Bake for 50-60 minutes until golden brown.

Once removed from the oven allow to cool for 10 minutes before turning out onto a wire rack.

Leave to cool completely before cutting into 12.

These flapjacks will keep well in the fridge for around 5 days, should they last that long.

Onion bhajis

Makes 10-12

Ingredients

1 white onion, finely sliced

1 red onion, finely sliced

2 cloves of garlic, mashed

1 thumb of ginger, finely chopped

½ tsp turmeric

½ tsp garam masala

1 tsp chilli flakes

1 tsp ground cumin

100g gram flour

60-80ml water

Sunflower or vegetable oil

Salt

Method

Slice the onions and put them in a large mixing bowl, separate each individual slice.

Add all of the spices, garlic, ginger, gram flour and salt and mix it around a little.

Add 1 tbsp of sunflower oil and 60ml of water. Mix it all together and add a little more water if the mixture isn’t loose enough – the batter should adequately coat the onion.

Heat 4-5 tbsp of sunflower oil in a thick based pan over a medium heat.

Once at temperature, take a little of the mixture and place it into the oil.

Fry until golden brown on each side, allow enough time to cook through.

Soak up any excess oil with kitchen roll.

Everything about onion bhajis is frugal; onions and gram flour are exceedingly cheap. Indeed, the entire batch, enough for 3-4 people, should set one back no more than 80p!

Potato dhal

Ingredients

1 small sweet potato, skinned

1 small onion, finely chopped

3 garlic cloves, minced red pepper flakes

1/4 tsp turmeric

1/4 tsp garam masala

1 cup vegetable broth

1/2 cup red lentils

4 cups spinach, or more salt, to taste

Method

Dice sweet potato into small ½-inch cubes, and set aside.

Line a medium pot with a thin layer of water and saute onions and garlic for a minute.

Add a pinch or two red pepper flakes and continue to cook until all the water has cooked off.

Add turmeric, ¼ tsp garam masala and stir to coat.

Add 1 cup broth, uncooked lentils, and bring to a boil. Once boiling reduce to low, cover, and simmer for about 5 minutes. 

Add sweet potatoes, bring to a boil again and reduce to low and simmer, until lentils are fully cooked (they expand and the sauce thickens), about 5 minutes more.

Check periodically to see if you need additional broth (I tend to add an extra ½ cup but it can vary).

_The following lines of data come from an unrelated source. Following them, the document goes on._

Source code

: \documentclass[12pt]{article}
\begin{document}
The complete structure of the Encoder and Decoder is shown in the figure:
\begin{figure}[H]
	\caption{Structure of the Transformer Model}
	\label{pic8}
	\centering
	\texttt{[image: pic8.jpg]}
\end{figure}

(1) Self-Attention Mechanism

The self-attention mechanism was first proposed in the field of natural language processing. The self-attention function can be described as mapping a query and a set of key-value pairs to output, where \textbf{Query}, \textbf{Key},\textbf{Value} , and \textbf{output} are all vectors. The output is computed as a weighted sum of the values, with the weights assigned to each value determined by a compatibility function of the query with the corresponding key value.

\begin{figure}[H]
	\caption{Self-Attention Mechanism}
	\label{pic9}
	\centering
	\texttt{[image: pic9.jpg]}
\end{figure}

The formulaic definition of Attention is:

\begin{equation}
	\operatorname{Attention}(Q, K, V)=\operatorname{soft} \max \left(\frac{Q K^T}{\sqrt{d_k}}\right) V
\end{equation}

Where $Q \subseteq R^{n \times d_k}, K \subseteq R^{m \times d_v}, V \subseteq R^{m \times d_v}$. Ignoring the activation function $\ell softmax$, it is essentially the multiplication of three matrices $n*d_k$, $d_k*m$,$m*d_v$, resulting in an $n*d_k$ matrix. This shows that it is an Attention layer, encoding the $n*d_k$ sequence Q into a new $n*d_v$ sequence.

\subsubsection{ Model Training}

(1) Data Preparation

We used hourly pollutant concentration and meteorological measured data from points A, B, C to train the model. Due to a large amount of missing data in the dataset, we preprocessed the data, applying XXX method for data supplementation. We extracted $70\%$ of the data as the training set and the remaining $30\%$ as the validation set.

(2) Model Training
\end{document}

Once lentils are cooked and sweet potatoes are fork tender, taste, adding more garam masala as desired (I like to add another ¼ tsp but some blends are stronger than others).

Add spinach, continuing to stir until spinach cooks down and softens.

Add salt to taste and serve.

Other resources

By Ali Ryland, Web and Digital Communications Officer at The Vegan Society

Comments

I was really interested in reading the article about eating vegan on a tight budget and took note of the recipes too. Myself and my two teenagers are vegan and enjoy trying new recipes. We often eat homemade MILLET BURGERS, cheap and easy to make, very versatile and extremely healthy. Thank you for the great work you are doing within The Vegan Society. Kind regards and all best wishes, Laurence.